The :class:`GPUArray` Array Class
=================================

.. module:: pycuda.gpuarray

.. class:: GPUArray(shape, dtype, allocator=None)

    A :class:`numpy.ndarray` work-alike that stores its data and performs its
    computations on the compute device.  *shape* and *dtype* work exactly as in
    :mod:`numpy`.  Arithmetic methods in :class:`GPUArray` support the
    broadcasting of scalars. (e.g. `array+5`) If the

    *allocator* is a callable that, upon being called with an argument of the number
    of bytes to be allocated, returns an object that can be cast to an
    :class:`int` representing the address of the newly allocated memory.
    Observe that both :func:`pycuda.driver.mem_alloc` and
    :meth:`pycuda.tools.DeviceMemoryPool.alloc` are a model of this interface.

    .. attribute :: gpudata

        The :class:`pycuda.driver.DeviceAllocation` instance created for the memory that backs
        this :class:`GPUArray`.

    .. attribute :: shape

        The tuple of lengths of each dimension in the array.

    .. attribute :: dtype

        The :class:`numpy.dtype` of the items in the GPU array.

    .. attribute :: size

        The number of meaningful entries in the array. Can also be computed by
        multiplying up the numbers in :attr:`shape`.

    .. attribute :: mem_size

        The total number of entries, including padding, that are present in
        the array.

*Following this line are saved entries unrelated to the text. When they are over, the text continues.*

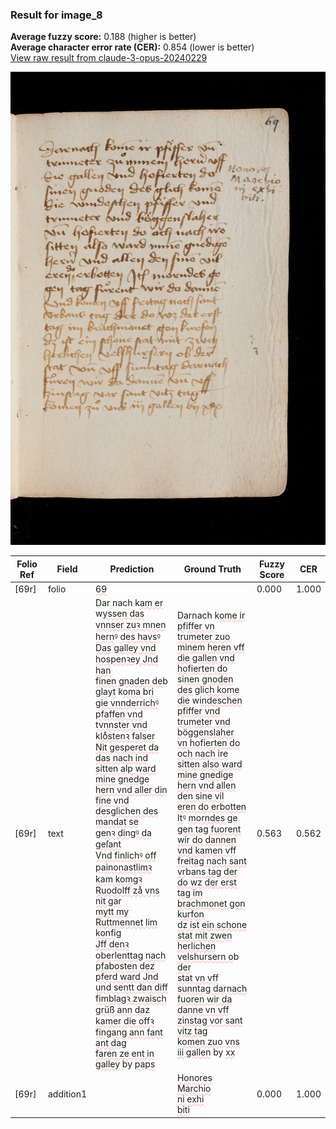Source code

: ### Result for image_8
**Average fuzzy score:** 0.188 (higher is better)<br>**Average character error rate (CER):** 0.854 (lower is better)<br>[View raw result from claude-3-opus-20240229](https://github.com/RISE-UNIBAS/humanities_data_benchmark/blob/main/results/2025-10-24/T0289/request_T0289_image_8.json)

<img src="https://github.com/RISE-UNIBAS/humanities_data_benchmark/blob/main/benchmarks/medieval_manuscripts/images/image_8.jpg?raw=true" alt="image_8" width="800px">

<style>
.diff { text-decoration: underline; text-decoration-color: #ffcccc; text-decoration-style: wavy; }
</style>

| Folio Ref | Field | Prediction | Ground Truth | Fuzzy Score | CER |
|-----------|-------|------------|--------------|-------------|-----|
| [69r] | folio | <span class="diff">69</span> |  | 0.000 | 1.000 |
| [69r] | text | Dar<span class="diff"> </span>nach k<span class="diff">am er</span> w<span class="diff">yssen das<br> vnnser zuꝛ mnen hern</span>ꝰ <span class="diff">des havsꝰ<br> Das galley vnd hospenꝛey Jnd han<br> finen gnaden de</span>b<span class="diff"> glayt</span> k<span class="diff">oma </span>b<span class="diff">ri<br> gie vnnderrichꝰ pfaffen vnd<br> tvnnster vnd</span> k<span class="diff">loͤstenꝛ falser<br> Nit gesperet da das nach ind<br> sitten alp ward mine gnedge<br> hern vnd aller din fine vnd<br> desglichen des mandat se<br> genꝛ dingꝰ da geſant<br>  Vnd finlichꝰ off painonastlimꝛ<br> kam komgꝛ Ruodolff zaͮ vns nit gar<br> mytt my Ruttmennet lim konfig<br>  Jff denꝛ oberlenttag nach<br> pfabosten dez pferd ward Jnd<br> und sentt dan diff fimblagꝛ zwaisch<br> grüß ann daz kamer die offꝛ<br> fingang ann fant ant dag<br> faren ze ent in galley</span> by <span class="diff">paps</span> | Darnach k<span class="diff">ome ir pfiffer vn<br> trumeter zuo minem heren vff<br> die gallen vnd hofierten do<br> sinen gnoden des glich kome<br> die</span> w<span class="diff">indeschen pfiffer vnd<br> trumeter vnd böggenslaher<br> vn hofierten do och nach ire<br> sitten also ward mine gnedige<br> hern vnd allen den sine vil<br> eren do erbotten It</span>ꝰ <span class="diff">morndes ge<br> gen tag fuorent wir do dannen<br> vnd kamen vff freitag nach sant<br> vr</span>b<span class="diff">ans tag der do wz der erst<br> tag im brachmonet gon</span> k<span class="diff">urfon<br> dz ist ein schone stat mit zwen<br> herlichen velshursern o</span>b<span class="diff"> der<br> stat vn vff sunntag darnach<br> fuoren wir da danne vn vff<br> zinstag vor sant vitz tag<br></span> k<span class="diff">omen zuo vns iii gallen</span> by <span class="diff">xx</span> | 0.563 | 0.562 |
| [69r] | addition1 |  | <span class="diff">Honores Marchio<br> ni exhi<br> biti</span> | 0.000 | 1.000 |
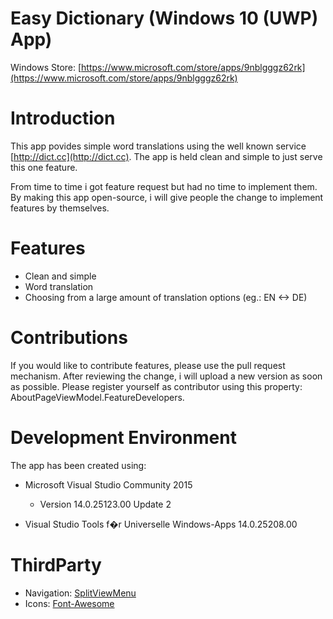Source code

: # Easy Dictionary (Windows 10 (UWP) App)
Windows Store: [https://www.microsoft.com/store/apps/9nblgggz62rk](https://www.microsoft.com/store/apps/9nblgggz62rk)

# Introduction
This app povides simple word translations using the well known service [http://dict.cc](http://dict.cc).  The app is held clean and simple to just serve this one feature.

From time to time i got feature request but had no time to implement them. By making this app open-source, i will give people the  change to implement features by themselves.

# Features
- Clean and simple
- Word translation
- Choosing from a large amount of translation options (eg.: EN <-> DE)

# Contributions
If you would like to contribute features, please use the pull request mechanism.  After reviewing the change, i will upload a new version as soon as possible.  Please register yourself as contributor using this property: AboutPageViewModel.FeatureDevelopers.

# Development Environment
The app has been created using:
- Microsoft Visual Studio Community 2015
  - Version 14.0.25123.00 Update 2

- Visual Studio Tools f�r Universelle Windows-Apps 14.0.25208.00

# ThirdParty
- Navigation: [SplitViewMenu](https://github.com/deanchalk/SplitViewMenuUWP/tree/master/SplitViewMenuUWP)
- Icons: [Font-Awesome](https://fortawesome.github.io/Font-Awesome/)
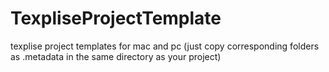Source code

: # TexpliseProjectTemplate
texplise project templates for mac and pc (just copy corresponding folders as .metadata in the same directory as your project)
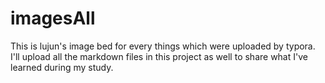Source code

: # imagesAll
This is lujun's image bed for every things which were uploaded by typora.
I'll upload all the markdown files in this project as well to share what I've learned during my study. 
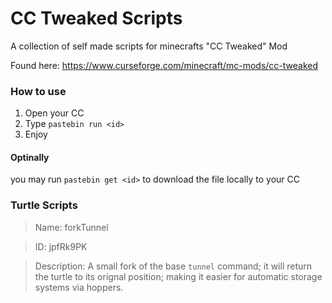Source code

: # CC Tweaked Scripts
 A collection of self made scripts for minecrafts "CC Tweaked" Mod

Found here: https://www.curseforge.com/minecraft/mc-mods/cc-tweaked

### How to use
1. Open your CC
2. Type `pastebin run <id>`
3. Enjoy

#### Optinally
you may run `pastebin get <id>` to download the file locally to your CC

### Turtle Scripts
> Name: forkTunnel

> ID: jpfRk9PK

> Description: A small fork of the base `tunnel` command; it will return the turtle to its orignal position; making it easier for automatic storage systems via hoppers.

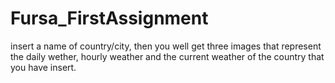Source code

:# Fursa_FirstAssignment
insert a name of country/city, then you well get three images that represent the daily wether, hourly weather and the current weather of the country that you have insert.
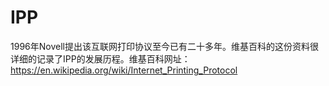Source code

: # IPP

1996年Novell提出该互联网打印协议至今已有二十多年。维基百科的这份资料很详细的记录了IPP的发展历程。维基百科网址：https://en.wikipedia.org/wiki/Internet_Printing_Protocol

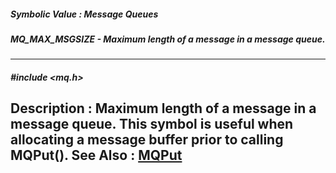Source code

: ##### Symbolic Value : Message Queues
##### MQ_MAX_MSGSIZE - Maximum length of a message in a message queue.
---
##### #include <mq.h>
**Description :**
Maximum length of a message in a message queue.  This symbol is useful when 
allocating a message buffer prior to calling MQPut().
**See Also :**
[MQPut](D:/md_files/MQPut.md)
---
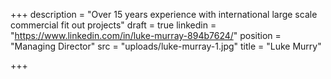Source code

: +++
description = "Over 15 years experience with international large scale commercial fit out projects"
draft = true
linkedin = "https://www.linkedin.com/in/luke-murray-894b7624/"
position = "Managing Director"
src = "uploads/luke-murray-1.jpg"
title = "Luke Murry"

+++
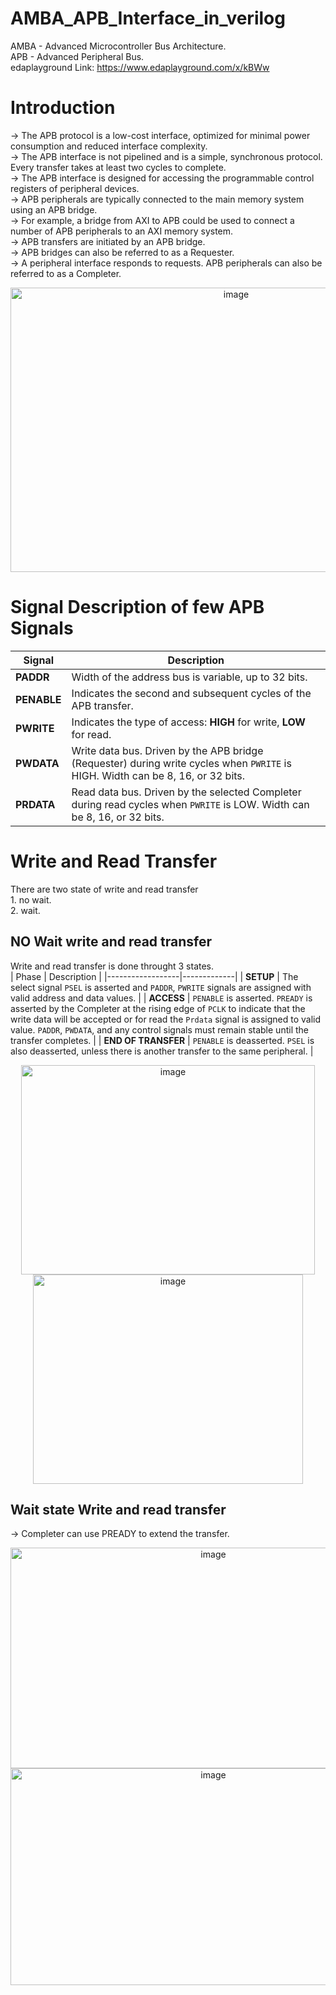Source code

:# AMBA_APB_Interface_in_verilog
AMBA - Advanced Microcontroller Bus Architecture.  
APB - Advanced Peripheral Bus.  
edaplayground Link: https://www.edaplayground.com/x/kBWw

# Introduction
-> The APB protocol is a low-cost interface, optimized for minimal power consumption and reduced interface complexity.  
-> The APB interface is not pipelined and is a simple, synchronous protocol. Every transfer takes at least two cycles to complete.  
-> The APB interface is designed for accessing the programmable control registers of peripheral devices.  
-> APB peripherals are typically connected to the main memory system using an APB bridge.  
-> For example, a bridge from AXI to APB could be used to connect a number of APB peripherals to an AXI memory system.  
-> APB transfers are initiated by an APB bridge.  
-> APB bridges can also be referred to as a Requester.  
-> A peripheral interface responds to requests. APB peripherals can also be referred to as a Completer.  
<div align="center">
  <img width="706" height="455" alt="image" src="https://github.com/user-attachments/assets/4adb15e0-0adb-4db6-91ba-dc9bf5062c0b" />
</div>  

# Signal Description of few APB Signals
| **Signal**   | **Description** |
|--------------|------------------|
| **PADDR**    | Width of the address bus is variable, up to 32 bits. |
| **PENABLE**  | Indicates the second and subsequent cycles of the APB transfer. |
| **PWRITE**   | Indicates the type of access: **HIGH** for write, **LOW** for read. |
| **PWDATA**   | Write data bus. Driven by the APB bridge (Requester) during write cycles when `PWRITE` is HIGH. Width can be 8, 16, or 32 bits. |
| **PRDATA**   | Read data bus. Driven by the selected Completer during read cycles when `PWRITE` is LOW. Width can be 8, 16, or 32 bits. |

# Write and Read Transfer
  There are two state of write and read transfer  
    1. no wait.  
    2. wait.  

## NO Wait write and read transfer
   Write and read transfer is done throught 3 states.  
| Phase             | Description |
|------------------|-------------|
| **SETUP**         | The select signal `PSEL` is asserted and `PADDR`, `PWRITE` signals are assigned with valid address and data values. |
| **ACCESS**        | `PENABLE` is asserted. `PREADY` is asserted by the Completer at the rising edge of `PCLK` to indicate that the write data will be accepted or for read the `Prdata` signal is assigned to valid value. `PADDR`, `PWDATA`, and any control signals must remain stable until the transfer completes. |
| **END OF TRANSFER** | `PENABLE` is deasserted. `PSEL` is also deasserted, unless there is another transfer to the same peripheral. |

<div align="center">
  <img width="470" height="335" alt="image" src="https://github.com/user-attachments/assets/6dbb7866-0260-4738-a1ed-0056cf03e79b" />
  <img width="432" height="335" alt="image" src="https://github.com/user-attachments/assets/5ead6e8c-3c2d-4f8d-8e38-e408e475d5ae" />

</div>  

## Wait state Write and read transfer
-> Completer can use PREADY to extend the transfer.

<div align="center">
  <img width="633" height="353" alt="image" src="https://github.com/user-attachments/assets/5e991d8e-19c2-40a1-9c6e-61bbf56df0e0" />
</div>  

<div align="center">
  <img width="633" height="347" alt="image" src="https://github.com/user-attachments/assets/dd22483f-e901-4d04-b81f-b67d0bd5dea9" />
</div>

Padding may arise for example because of pitch adjustment by
        :func:`pycuda.driver.mem_alloc_pitch`.

    .. attribute :: nbytes

        The size of the entire array in bytes. Computed as :attr:`size` times
        ``dtype.itemsize``.

    .. method :: __len__()

        Returns the size of the leading dimension of *self*.

      .. warning ::

        This method existed in version 0.93 and below, but it returned the value
        of :attr:`size` instead of its current value. The change was made in order
        to match :mod:`numpy`.

    .. method :: set(ary)

        Transfer the contents the :class:`numpy.ndarray` object *ary*
        onto the device.

        *ary* must have the same dtype and size (not necessarily shape) as *self*.

    .. method :: set_async(ary, stream=None)

        Asynchronously transfer the contents the :class:`numpy.ndarray` object *ary*
        onto the device, optionally sequenced on *stream*.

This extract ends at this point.